Tuesday, July 19, 2011

Protein for the frugal

Ami asked for an explanation of complete proteins, so here's the "quickie" answer; keep in mind this really over-simplifies it (which sounds funny since my post runs on so long), but it's enough information for practical use.

To "build" protein, there are a number of amino acids necessary (called the essential amino acids by some writers). Some your body can produce from other nutrients, some it can't, but if it doesn't have all of them, it can't produce the protein that your body needs. And it has to get all of the ones it can't produce at about the same time, within about an hour I believe.

Meat, eggs, milk, soy and most nuts are complete proteins, that is, their protein includes all of the essential amino acids your body can't produce. If a meal includes a serving of one of these, you can probably use all the protein in the meal. There are other foods whose proteins include some but not all of these essential amino acids. These include grains---corn, wheat, rice, barley, millet, and oats--- and legumes---peanuts, beans, peas, and lentils. These are incomplete proteins. However, the protein in the grains mostly lack the amino acids that the legumes have and vice versa, and they can "complete" each other.

That means if you eat a slice of whole wheat bread (a grain) with peanut butter (a legume), you've given your body all the amino acids at one time. Beans and brown rice or split pea soup with whole wheat bread or corn tortilla with black beans are other examples of combinations. And if you have an incomplete protein with a complete protein, you're fine too. I can't recall right now where sunflower and pumpkin seeds fall, complete or incomplete, and there are a few others.

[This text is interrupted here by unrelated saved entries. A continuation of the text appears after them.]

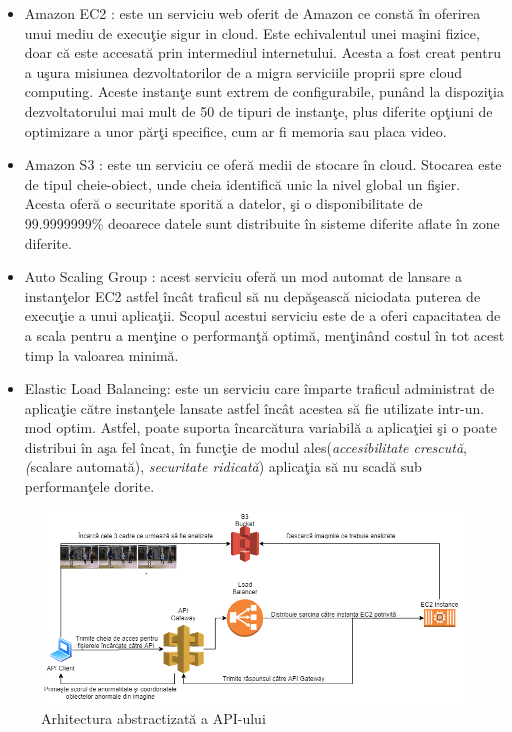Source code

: \documentclass[a4paper,12pt]{report}
\begin{document}
\begin{itemize}
\item Amazon EC2 : este un serviciu web oferit de Amazon ce constă în oferirea unui mediu de execuţie sigur in cloud. Este echivalentul unei maşini fizice, doar că este accesată prin intermediul internetului. Acesta a fost creat pentru a uşura misiunea dezvoltatorilor de a migra serviciile proprii spre cloud computing.  Aceste instanţe sunt extrem de configurabile, punând la dispoziţia dezvoltatorului mai mult de 50 de tipuri de instanţe, plus diferite opţiuni de optimizare a unor părţi specifice, cum ar fi memoria sau placa video. \cite{2020EC2}
\item Amazon S3 : este un serviciu ce oferă medii de stocare în cloud. Stocarea este de tipul cheie-obiect, unde cheia identifică unic la nivel global un fişier. Acesta oferă o securitate sporită a datelor, şi o disponibilitate de 99.9999999\% deoarece datele sunt distribuite în sisteme diferite aflate în zone diferite.
\cite{2020S3}
\item Auto Scaling Group : acest serviciu oferă un mod automat de lansare a instanţelor EC2 astfel încât traficul să nu depăşească niciodata puterea de execuţie a unui aplicaţii. Scopul acestui serviciu este de a oferi capacitatea de a scala pentru a menţine o performanţă optimă, menţinând costul în tot acest timp la valoarea minimă.
\cite{2020autoscaling}
\item Elastic Load Balancing: este un serviciu care împarte traficul administrat de aplicaţie către instanţele lansate astfel încât acestea să fie utilizate intr-un. mod optim. Astfel, poate suporta încarcătura variabilă a aplicaţiei şi o poate distribui în aşa fel încat, în funcţie de modul ales(\emph {accesibilitate crescută}, \emph(scalare automată), \emph{securitate ridicată}) aplicaţia să nu scadă sub performanţele dorite.
\cite{2020elb}
\end{itemize}
\par 
\begin{figure}
\begin{center}
        \includegraphics[width=1\textwidth]{images/client_drawing}
			 \caption{Arhitectura abstractizată a API-ului}
			 \label{fig:client_design}
\end{center}
\end{figure}
\end{document}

This probably sounds complicated. But it's really a lot simpler. If you have food from at least two protein groups (meat, dairy, nuts, seeds, grains, and legumes) at a meal, you should have a complete protein. Drink a glass of milk or soy milk with every meal, and you won't need to think much about this.

Just a note: there are a very few research studies that suggest your body might store the incomplete proteins for later combination, but I believe a lot of other research contradicts that. Probably safer to go with the more conservative one hour figure (and I aim to get them at the same time when possible).